*** Input data ***

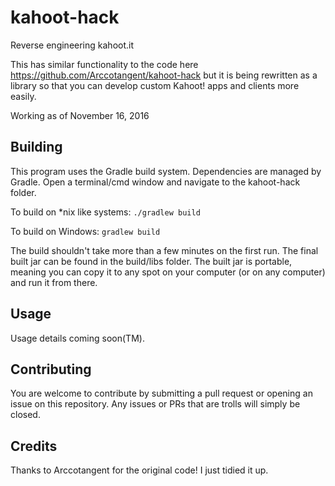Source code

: # kahoot-hack

Reverse engineering kahoot.it

This has similar functionality to the code here https://github.com/Arccotangent/kahoot-hack but it is being rewritten as a library so that you can develop custom Kahoot! apps and clients more easily.

Working as of November 16, 2016

## Building

This program uses the Gradle build system. Dependencies are managed by Gradle. Open a terminal/cmd window and navigate to the kahoot-hack folder.

To build on \*nix like systems: `./gradlew build`

To build on Windows: `gradlew build`

The build shouldn't take more than a few minutes on the first run. The final built jar can be found in the build/libs folder. The built jar is portable, meaning you can copy it to any spot on your computer (or on any computer) and run it from there.

## Usage

Usage details coming soon(TM).

## Contributing

You are welcome to contribute by submitting a pull request or opening an issue on this repository. Any issues or PRs that are trolls will simply be closed.

## Credits

Thanks to Arccotangent for the original code! I just tidied it up.
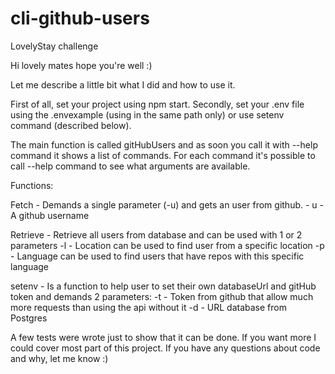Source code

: # cli-github-users
LovelyStay challenge

Hi lovely mates hope you're well :)

Let me describe a little bit what I did and how to use it.

First of all, set your project using npm start.
Secondly, set your .env file using the .envexample (using in the same path only) or use setenv command (described below).

The main function is called gitHubUsers and as soon you call it with --help command it shows a list of commands.
For each command it's possible to call --help command to see what arguments are available.

Functions:

Fetch - Demands a single parameter (-u) and gets an user from github.
    - u - A github username

Retrieve - Retrieve all users from database and can be used with 1 or 2 parameters
    -l - Location can be used to find user from a specific location
    -p - Language can be used to find users that have repos with this specific language

setenv - Is a function to help user to set their own databaseUrl and gitHub token and demands 2 parameters:
    -t - Token from github that allow much more requests than using the api without it
    -d - URL database from Postgres

A few tests were wrote just to show that it can be done. If you want more I could cover most part of this project.
If you have any questions about code and why, let me know :)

*** End of Input data ***

*Exercise requirements*:
Please give an exact copy of the entries above, from the line with "The main function" down to the line with "- u - A github username", inclusive, and nothing else.

*Answer for the task*:
The main function is called gitHubUsers and as soon you call it with --help command it shows a list of commands.
For each command it's possible to call --help command to see what arguments are available.

Functions:

Fetch - Demands a single parameter (-u) and gets an user from github.
    - u - A github username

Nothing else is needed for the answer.